With the following spin operators to be $$0\,\,\, \text{(spin 0)}$$ $$\frac{1}{2}\sigma_x,\frac{1}{2}\sigma_y,\frac{1}{2}\sigma_z\,\,\, \text{(spin 1/2)}$$ $$ S_x = \frac{1}{\sqrt{2}}\begin{pmatrix} 0 & 1 & 0 \\ 1 & 0 & 1 \\ 0 & 1 & 0 \\ \end{pmatrix},S_y = \frac{1}{\sqrt{2}}\begin{pmatrix} 0 & -i & 0 \\ i & 0 & -i \\ 0 & i & 0 \\ \end{pmatrix},S_z = \frac{1}{\sqrt{2}}\begin{pmatrix} 1 & 0 & 0 \\ 0 & 0 & 0 \\ 0 & 0 & -1 \\ \end{pmatrix} \,\,\, \text{(spin 1)}$$ $$\vdots$$

For the spin 1/2 representation this is the only way of expressing spin 1/2. However for the spin 1 they can be described by vectors with the following angular momentum matrices. $$ J_x = \begin{pmatrix} 0 & 0 & 0 \\ 0 & 0 & i \\ 0 & -i & 0 \\ \end{pmatrix},J_y = \begin{pmatrix} 0 & 0 & i \\ 0 & 0 & 0 \\ -i & 0 & 0 \\ \end{pmatrix},J_z = \begin{pmatrix} 0 & -i & 0 \\ i & 0 & 0 \\ 0 & 0 & 0 \\ \end{pmatrix} \,\,\, \text{(spin 1)}$$ Where the elements of the matrices are described by spacetime elements.

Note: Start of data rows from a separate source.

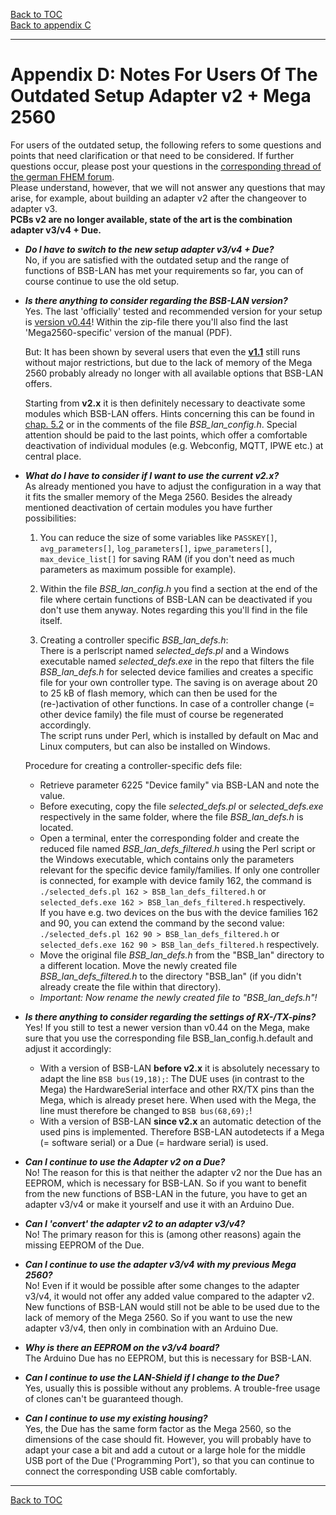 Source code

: [Back to TOC](toc.md)  
[Back to appendix C](appendix_c.md)    
    
---  
   
# Appendix D: Notes For Users Of The Outdated Setup Adapter v2 + Mega 2560

For users of the outdated setup, the following refers to some questions and points that need clarification or that need to 
be considered. If further questions occur, please post your questions in the [corresponding thread of the german FHEM forum](https://forum.fhem.de/index.php/topic,29762.0.html).  
Please understand, however, that we will not answer any questions that may arise, for example, about building an adapter v2 after the changeover to adapter v3.  
**PCBs v2 are no longer available, state of the art is the combination adapter v3/v4 + Due.**  
  
- ***Do I have to switch to the new setup adapter v3/v4 + Due?***  
    No, if you are satisfied with the outdated setup and the range of functions of BSB-LAN has met your requirements so far, 
you can of course continue to use the old setup.  
  
- ***Is there anything to consider regarding the BSB-LAN version?***  
    Yes. The last 'officially' tested and recommended version for your setup is [version v0.44](https://github.com/fredlcore/bsb_lan/releases/tag/v0.44)! Within the zip-file there you'll also find the last 'Mega2560-specific' version of the manual (PDF).    
  
    But: It has been shown by several users that even the **[v1.1](https://github.com/fredlcore/bsb_lan/releases/tag/v1.1)** still runs without major restrictions, but due to the lack of memory of the Mega 2560 probably already no longer with all available options that BSB-LAN offers.  
  
    Starting from **v2.x** it is then definitely necessary to deactivate some modules which BSB-LAN offers. Hints concerning this can be found in [chap. 5.2](chap05.md#52-configuration-by-adjusting-the-settings-within-bsb_lan_configh) or in the comments of the file *BSB_lan_config.h*. Special attention should be paid to the last points, which offer a comfortable deactivation of individual modules (e.g. Webconfig, MQTT, IPWE etc.) at central place.  
  
- ***What do I have to consider if I want to use the current v2.x?***  
    As already mentioned you have to adjust the configuration in a way that it fits the smaller memory of the Mega 2560. Besides the already mentioned deactivation of certain modules you have further possibilities:  
  
    1) You can reduce the size of some variables like `PASSKEY[]`, `avg_parameters[]`, `log_parameters[]`, `ipwe_parameters[]`, `max_device_list[]` for saving RAM (if you don't need as much parameters as maximum possible for example).    
  
    2) Within the file *BSB_lan_config.h* you find a section at the end of the file where certain functions of BSB-LAN can be deactivated if you don't use them anyway. Notes regarding this you'll find in the file itself.  
  
    3) Creating a controller specific *BSB_lan_defs.h*:  
    There is a perlscript named *selected_defs.pl* and a Windows executable named *selected_defs.exe* in the repo that filters the file *BSB_lan_defs.h* for selected device families and creates a specific file for your own controller type. The saving is on average about 20 to 25 kB of flash memory, which can then be used for the (re-)activation of other functions. In case of a controller change (= other device family) the file must of course be regenerated accordingly.  
    The script runs under Perl, which is installed by default on Mac and Linux computers, but can also be installed on Windows.  

    Procedure for creating a controller-specific defs file:  
    - Retrieve parameter 6225 "Device family" via BSB-LAN and note the value.  
    - Before executing, copy the file *selected_defs.pl* or *selected_defs.exe* respectively in the same folder, where the file *BSB_lan_defs.h* is located.   
    - Open a terminal, enter the corresponding folder and create the reduced file named *BSB_lan_defs_filtered.h* using the Perl script or the Windows executable, which contains only the parameters relevant for the specific device family/families. If only one controller is connected, for example with device family 162, the command is  
    `./selected_defs.pl 162 > BSB_lan_defs_filtered.h` or  
    `selected_defs.exe 162 > BSB_lan_defs_filtered.h` respectively.  
    If you have e.g. two devices on the bus with the device families 162 and 90, you can extend the command by the second value:  
    `./selected_defs.pl 162 90 > BSB_lan_defs_filtered.h` or  
    `selected_defs.exe 162 90 > BSB_lan_defs_filtered.h` respectively.    
    - Move the original file *BSB_lan_defs.h* from the "BSB_lan" directory to a different location. Move the newly created file *BSB_lan_defs_filtered.h* to the directory "BSB_lan" (if you didn't already create the file within that directory).  
    - *Important: Now rename the newly created file to "BSB_lan_defs.h"!*  
  
- ***Is there anything to consider regarding the settings of RX-/TX-pins?***  
    Yes! If you still to test a newer version than v0.44 on the Mega, make sure that you use the corresponding file BSB_lan_config.h.default and adjust it accordingly:    
    - With a version of BSB-LAN **before v2.x** it is absolutely necessary to adapt the line `BSB bus(19,18);`: The DUE uses (in contrast to the Mega) the HardwareSerial interface and other RX/TX pins than the Mega, which is already preset here. When used with the Mega, the line must therefore be changed to `BSB bus(68,69);`!  
    - With a version of BSB-LAN **since v2.x** an automatic detection of the used pins is implemented. Therefore BSB-LAN autodetects if a Mega (= software serial) or a Due (= hardware serial) is used.    
  
- ***Can I continue to use the Adapter v2 on a Due?***  
No! The reason for this is that neither the adapter v2 nor the Due has an EEPROM, which is necessary for BSB-LAN.
So if you want to benefit from the new functions of BSB-LAN in the future, you have to get an adapter v3/v4 or make it yourself 
and use it with an Arduino Due.  
  
- ***Can I 'convert' the adapter v2 to an adapter v3/v4?***  
No! The primary reason for this is (among other reasons) again the missing EEPROM of the Due.  
  
- ***Can I continue to use the adapter v3/v4 with my previous Mega 2560?***  
No! Even if it would be possible after some changes to the adapter v3/v4, it would not offer any added value compared to the 
adapter v2. New functions of BSB-LAN would still not be able to be used due to the lack of memory of the Mega 2560. 
So if you want to use the new adapter v3/v4, then only in combination with an Arduino Due.  
  
- ***Why is there an EEPROM on the v3/v4 board?***  
The Arduino Due has no EEPROM, but this is necessary for BSB-LAN.  
  
- ***Can I continue to use the LAN-Shield if I change to the Due?***  
Yes, usually this is possible without any problems. A trouble-free usage of clones can't be guaranteed though.  
  
- ***Can I continue to use my existing housing?***  
Yes, the Due has the same form factor as the Mega 2560, so the dimensions of the case should fit. However, you will probably 
have to adapt your case a bit and add a cutout or a large hole for the middle USB port of the Due ('Programming Port'), 
so that you can continue to connect the corresponding USB cable comfortably.  
  
---  
  
[Back to TOC](toc.md)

What is the mathematical relationship between the two representations of spin 1 .i.e how do we go from the spin space to space-time space and vice versa? And what is the relationship of the angular momentum matrices in the space-time space and spin space.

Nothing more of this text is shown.